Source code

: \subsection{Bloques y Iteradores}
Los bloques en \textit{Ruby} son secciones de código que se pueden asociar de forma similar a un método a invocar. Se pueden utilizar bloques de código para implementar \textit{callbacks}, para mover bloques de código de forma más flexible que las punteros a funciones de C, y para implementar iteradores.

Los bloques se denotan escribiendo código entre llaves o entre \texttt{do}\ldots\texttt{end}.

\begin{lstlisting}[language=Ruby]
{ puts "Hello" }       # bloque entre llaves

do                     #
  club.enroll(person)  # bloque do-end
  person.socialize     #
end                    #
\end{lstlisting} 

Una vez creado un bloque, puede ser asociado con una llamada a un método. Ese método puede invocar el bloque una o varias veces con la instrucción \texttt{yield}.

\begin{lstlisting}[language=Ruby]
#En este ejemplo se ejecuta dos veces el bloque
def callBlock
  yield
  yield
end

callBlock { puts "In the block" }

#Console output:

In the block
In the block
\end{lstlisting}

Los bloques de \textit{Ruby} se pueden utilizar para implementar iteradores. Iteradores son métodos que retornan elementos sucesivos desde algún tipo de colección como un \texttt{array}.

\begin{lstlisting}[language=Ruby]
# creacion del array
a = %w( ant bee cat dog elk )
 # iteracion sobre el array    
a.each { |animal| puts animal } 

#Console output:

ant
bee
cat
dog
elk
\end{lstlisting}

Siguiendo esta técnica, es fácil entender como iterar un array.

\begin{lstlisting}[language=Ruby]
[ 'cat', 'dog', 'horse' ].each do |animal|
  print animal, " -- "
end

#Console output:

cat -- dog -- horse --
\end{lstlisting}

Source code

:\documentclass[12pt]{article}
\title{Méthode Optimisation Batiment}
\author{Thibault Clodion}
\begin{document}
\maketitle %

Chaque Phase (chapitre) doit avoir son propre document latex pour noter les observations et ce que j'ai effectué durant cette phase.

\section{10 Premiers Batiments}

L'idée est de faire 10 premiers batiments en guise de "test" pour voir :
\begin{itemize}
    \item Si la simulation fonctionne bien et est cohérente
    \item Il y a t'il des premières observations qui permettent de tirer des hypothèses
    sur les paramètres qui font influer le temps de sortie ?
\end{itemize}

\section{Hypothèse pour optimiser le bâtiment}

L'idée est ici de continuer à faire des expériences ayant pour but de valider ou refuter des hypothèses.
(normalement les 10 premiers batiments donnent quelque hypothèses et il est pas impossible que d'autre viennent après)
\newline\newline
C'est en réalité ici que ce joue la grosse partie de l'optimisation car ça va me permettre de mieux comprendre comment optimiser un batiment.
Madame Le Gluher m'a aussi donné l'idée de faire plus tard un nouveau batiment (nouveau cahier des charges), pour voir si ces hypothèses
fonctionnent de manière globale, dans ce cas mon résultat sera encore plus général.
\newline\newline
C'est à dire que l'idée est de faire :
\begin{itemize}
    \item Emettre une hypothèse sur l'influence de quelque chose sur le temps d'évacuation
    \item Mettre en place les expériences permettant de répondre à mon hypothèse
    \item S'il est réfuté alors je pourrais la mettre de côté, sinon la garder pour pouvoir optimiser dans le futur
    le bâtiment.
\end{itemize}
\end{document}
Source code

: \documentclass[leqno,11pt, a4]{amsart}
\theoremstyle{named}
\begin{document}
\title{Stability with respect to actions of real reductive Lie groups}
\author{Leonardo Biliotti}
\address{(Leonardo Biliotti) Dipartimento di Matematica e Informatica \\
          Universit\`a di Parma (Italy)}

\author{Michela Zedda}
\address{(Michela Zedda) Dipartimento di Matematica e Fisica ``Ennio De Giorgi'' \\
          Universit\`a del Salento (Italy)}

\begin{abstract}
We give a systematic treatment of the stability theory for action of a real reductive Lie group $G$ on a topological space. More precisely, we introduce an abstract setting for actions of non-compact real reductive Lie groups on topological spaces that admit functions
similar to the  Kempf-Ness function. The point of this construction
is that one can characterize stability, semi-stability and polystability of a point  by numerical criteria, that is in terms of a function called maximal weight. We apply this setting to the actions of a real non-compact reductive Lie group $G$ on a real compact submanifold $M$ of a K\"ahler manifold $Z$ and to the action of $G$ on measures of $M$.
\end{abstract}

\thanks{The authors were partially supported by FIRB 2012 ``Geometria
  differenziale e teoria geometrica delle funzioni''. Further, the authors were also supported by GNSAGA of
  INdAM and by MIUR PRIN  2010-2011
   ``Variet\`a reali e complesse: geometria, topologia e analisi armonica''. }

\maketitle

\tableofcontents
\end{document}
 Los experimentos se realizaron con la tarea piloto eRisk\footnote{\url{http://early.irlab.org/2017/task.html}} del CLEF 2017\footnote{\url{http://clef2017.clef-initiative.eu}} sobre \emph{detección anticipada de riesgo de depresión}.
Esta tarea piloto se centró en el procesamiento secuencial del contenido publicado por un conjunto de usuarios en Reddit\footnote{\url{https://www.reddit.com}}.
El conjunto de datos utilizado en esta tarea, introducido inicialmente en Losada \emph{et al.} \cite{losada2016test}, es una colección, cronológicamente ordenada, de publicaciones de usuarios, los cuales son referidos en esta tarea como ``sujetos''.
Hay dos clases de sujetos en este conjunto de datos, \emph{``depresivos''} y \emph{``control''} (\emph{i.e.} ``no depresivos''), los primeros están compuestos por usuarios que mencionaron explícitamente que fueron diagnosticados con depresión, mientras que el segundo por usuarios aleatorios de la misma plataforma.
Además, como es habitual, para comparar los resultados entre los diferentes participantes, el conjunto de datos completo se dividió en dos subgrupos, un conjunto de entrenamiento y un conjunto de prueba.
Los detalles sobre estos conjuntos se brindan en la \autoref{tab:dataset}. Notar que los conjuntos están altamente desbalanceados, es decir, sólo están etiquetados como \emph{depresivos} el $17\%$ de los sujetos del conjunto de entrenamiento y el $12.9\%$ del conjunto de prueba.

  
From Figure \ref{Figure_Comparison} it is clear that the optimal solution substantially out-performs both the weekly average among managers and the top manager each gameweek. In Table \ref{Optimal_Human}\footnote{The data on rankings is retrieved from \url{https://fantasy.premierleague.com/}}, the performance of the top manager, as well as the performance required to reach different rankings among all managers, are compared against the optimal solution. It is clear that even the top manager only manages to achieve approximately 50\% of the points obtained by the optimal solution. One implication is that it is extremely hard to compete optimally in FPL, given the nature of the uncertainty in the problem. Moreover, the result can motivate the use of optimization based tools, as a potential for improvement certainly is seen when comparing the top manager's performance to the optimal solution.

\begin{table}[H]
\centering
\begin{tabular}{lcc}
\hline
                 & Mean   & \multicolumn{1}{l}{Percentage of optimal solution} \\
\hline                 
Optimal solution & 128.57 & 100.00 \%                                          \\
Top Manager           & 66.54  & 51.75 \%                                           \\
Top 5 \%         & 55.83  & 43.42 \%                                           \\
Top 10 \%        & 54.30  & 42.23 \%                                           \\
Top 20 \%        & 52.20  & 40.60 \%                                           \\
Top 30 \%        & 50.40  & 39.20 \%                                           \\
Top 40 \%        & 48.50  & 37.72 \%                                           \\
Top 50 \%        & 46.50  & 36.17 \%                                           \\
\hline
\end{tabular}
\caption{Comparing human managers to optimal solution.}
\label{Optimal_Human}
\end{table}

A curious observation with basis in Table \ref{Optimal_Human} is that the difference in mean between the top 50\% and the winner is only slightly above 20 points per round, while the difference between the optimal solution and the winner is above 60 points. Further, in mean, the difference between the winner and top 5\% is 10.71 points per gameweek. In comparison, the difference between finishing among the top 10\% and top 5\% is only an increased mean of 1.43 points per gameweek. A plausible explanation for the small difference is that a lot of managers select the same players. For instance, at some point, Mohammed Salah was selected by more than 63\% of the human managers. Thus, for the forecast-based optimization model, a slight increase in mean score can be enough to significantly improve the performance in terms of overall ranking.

•••

§ Task prompt: Retype the material in full. Keep every character as it is.

§ Reply:
Source code

: \subsection{Bloques y Iteradores}
Los bloques en \textit{Ruby} son secciones de código que se pueden asociar de forma similar a un método a invocar. Se pueden utilizar bloques de código para implementar \textit{callbacks}, para mover bloques de código de forma más flexible que las punteros a funciones de C, y para implementar iteradores.

Los bloques se denotan escribiendo código entre llaves o entre \texttt{do}\ldots\texttt{end}.

\begin{lstlisting}[language=Ruby]
{ puts "Hello" }       # bloque entre llaves

do                     #
  club.enroll(person)  # bloque do-end
  person.socialize     #
end                    #
\end{lstlisting} 

Una vez creado un bloque, puede ser asociado con una llamada a un método. Ese método puede invocar el bloque una o varias veces con la instrucción \texttt{yield}.

\begin{lstlisting}[language=Ruby]
#En este ejemplo se ejecuta dos veces el bloque
def callBlock
  yield
  yield
end

callBlock { puts "In the block" }

#Console output:

In the block
In the block
\end{lstlisting}

Los bloques de \textit{Ruby} se pueden utilizar para implementar iteradores. Iteradores son métodos que retornan elementos sucesivos desde algún tipo de colección como un \texttt{array}.

\begin{lstlisting}[language=Ruby]
# creacion del array
a = %w( ant bee cat dog elk )
 # iteracion sobre el array    
a.each { |animal| puts animal } 

#Console output:

ant
bee
cat
dog
elk
\end{lstlisting}

Siguiendo esta técnica, es fácil entender como iterar un array.

\begin{lstlisting}[language=Ruby]
[ 'cat', 'dog', 'horse' ].each do |animal|
  print animal, " -- "
end

#Console output:

cat -- dog -- horse --
\end{lstlisting}

Source code

:\documentclass[12pt]{article}
\title{Méthode Optimisation Batiment}
\author{Thibault Clodion}
\begin{document}
\maketitle %

Chaque Phase (chapitre) doit avoir son propre document latex pour noter les observations et ce que j'ai effectué durant cette phase.

\section{10 Premiers Batiments}

L'idée est de faire 10 premiers batiments en guise de "test" pour voir :
\begin{itemize}
    \item Si la simulation fonctionne bien et est cohérente
    \item Il y a t'il des premières observations qui permettent de tirer des hypothèses
    sur les paramètres qui font influer le temps de sortie ?
\end{itemize}

\section{Hypothèse pour optimiser le bâtiment}

L'idée est ici de continuer à faire des expériences ayant pour but de valider ou refuter des hypothèses.
(normalement les 10 premiers batiments donnent quelque hypothèses et il est pas impossible que d'autre viennent après)
\newline\newline
C'est en réalité ici que ce joue la grosse partie de l'optimisation car ça va me permettre de mieux comprendre comment optimiser un batiment.
Madame Le Gluher m'a aussi donné l'idée de faire plus tard un nouveau batiment (nouveau cahier des charges), pour voir si ces hypothèses
fonctionnent de manière globale, dans ce cas mon résultat sera encore plus général.
\newline\newline
C'est à dire que l'idée est de faire :
\begin{itemize}
    \item Emettre une hypothèse sur l'influence de quelque chose sur le temps d'évacuation
    \item Mettre en place les expériences permettant de répondre à mon hypothèse
    \item S'il est réfuté alors je pourrais la mettre de côté, sinon la garder pour pouvoir optimiser dans le futur
    le bâtiment.
\end{itemize}
\end{document}
Source code

: \documentclass[leqno,11pt, a4]{amsart}
\theoremstyle{named}
\begin{document}
\title{Stability with respect to actions of real reductive Lie groups}
\author{Leonardo Biliotti}
\address{(Leonardo Biliotti) Dipartimento di Matematica e Informatica \\
          Universit\`a di Parma (Italy)}

\author{Michela Zedda}
\address{(Michela Zedda) Dipartimento di Matematica e Fisica ``Ennio De Giorgi'' \\
          Universit\`a del Salento (Italy)}

\begin{abstract}
We give a systematic treatment of the stability theory for action of a real reductive Lie group $G$ on a topological space. More precisely, we introduce an abstract setting for actions of non-compact real reductive Lie groups on topological spaces that admit functions
similar to the  Kempf-Ness function. The point of this construction
is that one can characterize stability, semi-stability and polystability of a point  by numerical criteria, that is in terms of a function called maximal weight. We apply this setting to the actions of a real non-compact reductive Lie group $G$ on a real compact submanifold $M$ of a K\"ahler manifold $Z$ and to the action of $G$ on measures of $M$.
\end{abstract}

\thanks{The authors were partially supported by FIRB 2012 ``Geometria
  differenziale e teoria geometrica delle funzioni''. Further, the authors were also supported by GNSAGA of
  INdAM and by MIUR PRIN  2010-2011
   ``Variet\`a reali e complesse: geometria, topologia e analisi armonica''. }

\maketitle

\tableofcontents
\end{document}
 Los experimentos se realizaron con la tarea piloto eRisk\footnote{\url{http://early.irlab.org/2017/task.html}} del CLEF 2017\footnote{\url{http://clef2017.clef-initiative.eu}} sobre \emph{detección anticipada de riesgo de depresión}.
Esta tarea piloto se centró en el procesamiento secuencial del contenido publicado por un conjunto de usuarios en Reddit\footnote{\url{https://www.reddit.com}}.
El conjunto de datos utilizado en esta tarea, introducido inicialmente en Losada \emph{et al.} \cite{losada2016test}, es una colección, cronológicamente ordenada, de publicaciones de usuarios, los cuales son referidos en esta tarea como ``sujetos''.
Hay dos clases de sujetos en este conjunto de datos, \emph{``depresivos''} y \emph{``control''} (\emph{i.e.} ``no depresivos''), los primeros están compuestos por usuarios que mencionaron explícitamente que fueron diagnosticados con depresión, mientras que el segundo por usuarios aleatorios de la misma plataforma.
Además, como es habitual, para comparar los resultados entre los diferentes participantes, el conjunto de datos completo se dividió en dos subgrupos, un conjunto de entrenamiento y un conjunto de prueba.
Los detalles sobre estos conjuntos se brindan en la \autoref{tab:dataset}. Notar que los conjuntos están altamente desbalanceados, es decir, sólo están etiquetados como \emph{depresivos} el $17\%$ de los sujetos del conjunto de entrenamiento y el $12.9\%$ del conjunto de prueba.

  
From Figure \ref{Figure_Comparison} it is clear that the optimal solution substantially out-performs both the weekly average among managers and the top manager each gameweek. In Table \ref{Optimal_Human}\footnote{The data on rankings is retrieved from \url{https://fantasy.premierleague.com/}}, the performance of the top manager, as well as the performance required to reach different rankings among all managers, are compared against the optimal solution. It is clear that even the top manager only manages to achieve approximately 50\% of the points obtained by the optimal solution. One implication is that it is extremely hard to compete optimally in FPL, given the nature of the uncertainty in the problem. Moreover, the result can motivate the use of optimization based tools, as a potential for improvement certainly is seen when comparing the top manager's performance to the optimal solution.

\begin{table}[H]
\centering
\begin{tabular}{lcc}
\hline
                 & Mean   & \multicolumn{1}{l}{Percentage of optimal solution} \\
\hline                 
Optimal solution & 128.57 & 100.00 \%                                          \\
Top Manager           & 66.54  & 51.75 \%                                           \\
Top 5 \%         & 55.83  & 43.42 \%                                           \\
Top 10 \%        & 54.30  & 42.23 \%                                           \\
Top 20 \%        & 52.20  & 40.60 \%                                           \\
Top 30 \%        & 50.40  & 39.20 \%                                           \\
Top 40 \%        & 48.50  & 37.72 \%                                           \\
Top 50 \%        & 46.50  & 36.17 \%                                           \\
\hline
\end{tabular}
\caption{Comparing human managers to optimal solution.}
\label{Optimal_Human}
\end{table}

A curious observation with basis in Table \ref{Optimal_Human} is that the difference in mean between the top 50\% and the winner is only slightly above 20 points per round, while the difference between the optimal solution and the winner is above 60 points. Further, in mean, the difference between the winner and top 5\% is 10.71 points per gameweek. In comparison, the difference between finishing among the top 10\% and top 5\% is only an increased mean of 1.43 points per gameweek. A plausible explanation for the small difference is that a lot of managers select the same players. For instance, at some point, Mohammed Salah was selected by more than 63\% of the human managers. Thus, for the forecast-based optimization model, a slight increase in mean score can be enough to significantly improve the performance in terms of overall ranking.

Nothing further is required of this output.